-- GIVEN RECORDS follows --
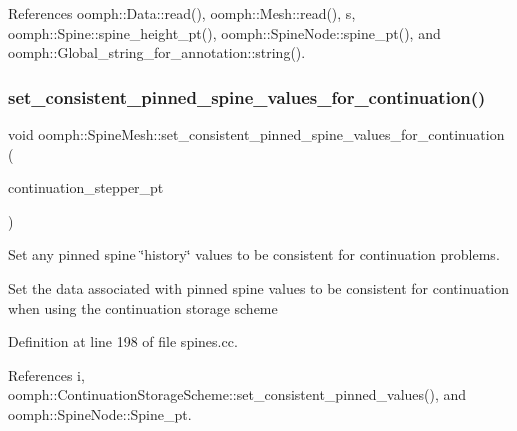 References oomph\+::\+Data\+::read(), oomph\+::\+Mesh\+::read(), s, oomph\+::\+Spine\+::spine\+\_\+height\+\_\+pt(), oomph\+::\+Spine\+Node\+::spine\+\_\+pt(), and oomph\+::\+Global\+\_\+string\+\_\+for\+\_\+annotation\+::string().

\mbox{\label{classoomph_1_1SpineMesh_a0ec20ffa3e78435f8daa087147900d9a}} 
\subsubsection{\texorpdfstring{set\+\_\+consistent\+\_\+pinned\+\_\+spine\+\_\+values\+\_\+for\+\_\+continuation()}{set\_consistent\_pinned\_spine\_values\_for\_continuation()}}
{\footnotesize\ttfamily void oomph\+::\+Spine\+Mesh\+::set\+\_\+consistent\+\_\+pinned\+\_\+spine\+\_\+values\+\_\+for\+\_\+continuation (\begin{DoxyParamCaption}\item[{\hyperlink{classoomph_1_1ContinuationStorageScheme}{Continuation\+Storage\+Scheme} $\ast$const \&}]{continuation\+\_\+stepper\+\_\+pt }\end{DoxyParamCaption})}



Set any pinned spine \char`\"{}history\char`\"{} values to be consistent for continuation problems. 

Set the data associated with pinned spine values to be consistent for continuation when using the continuation storage scheme 

Definition at line 198 of file spines.\+cc.



References i, oomph\+::\+Continuation\+Storage\+Scheme\+::set\+\_\+consistent\+\_\+pinned\+\_\+values(), and oomph\+::\+Spine\+Node\+::\+Spine\+\_\+pt.

\mbox{\label{classoomph_1_1SpineMesh_ad858479b2509532604bc48a184ad55a9}}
-- GIVEN RECORDS concluded --
• **ACTION ITEM**:
The expected output is every entry, retyped exactly, with all pictures removed.

• **WRITTEN SOLUTION**:
 References oomph\+::\+Data\+::read(), oomph\+::\+Mesh\+::read(), s, oomph\+::\+Spine\+::spine\+\_\+height\+\_\+pt(), oomph\+::\+Spine\+Node\+::spine\+\_\+pt(), and oomph\+::\+Global\+\_\+string\+\_\+for\+\_\+annotation\+::string().

\mbox{\label{classoomph_1_1SpineMesh_a0ec20ffa3e78435f8daa087147900d9a}} 
\subsubsection{\texorpdfstring{set\+\_\+consistent\+\_\+pinned\+\_\+spine\+\_\+values\+\_\+for\+\_\+continuation()}{set\_consistent\_pinned\_spine\_values\_for\_continuation()}}
{\footnotesize\ttfamily void oomph\+::\+Spine\+Mesh\+::set\+\_\+consistent\+\_\+pinned\+\_\+spine\+\_\+values\+\_\+for\+\_\+continuation (\begin{DoxyParamCaption}\item[{\hyperlink{classoomph_1_1ContinuationStorageScheme}{Continuation\+Storage\+Scheme} $\ast$const \&}]{continuation\+\_\+stepper\+\_\+pt }\end{DoxyParamCaption})}



Set any pinned spine \char`\"{}history\char`\"{} values to be consistent for continuation problems. 

Set the data associated with pinned spine values to be consistent for continuation when using the continuation storage scheme 

Definition at line 198 of file spines.\+cc.



References i, oomph\+::\+Continuation\+Storage\+Scheme\+::set\+\_\+consistent\+\_\+pinned\+\_\+values(), and oomph\+::\+Spine\+Node\+::\+Spine\+\_\+pt.

\mbox{\label{classoomph_1_1SpineMesh_ad858479b2509532604bc48a184ad55a9}}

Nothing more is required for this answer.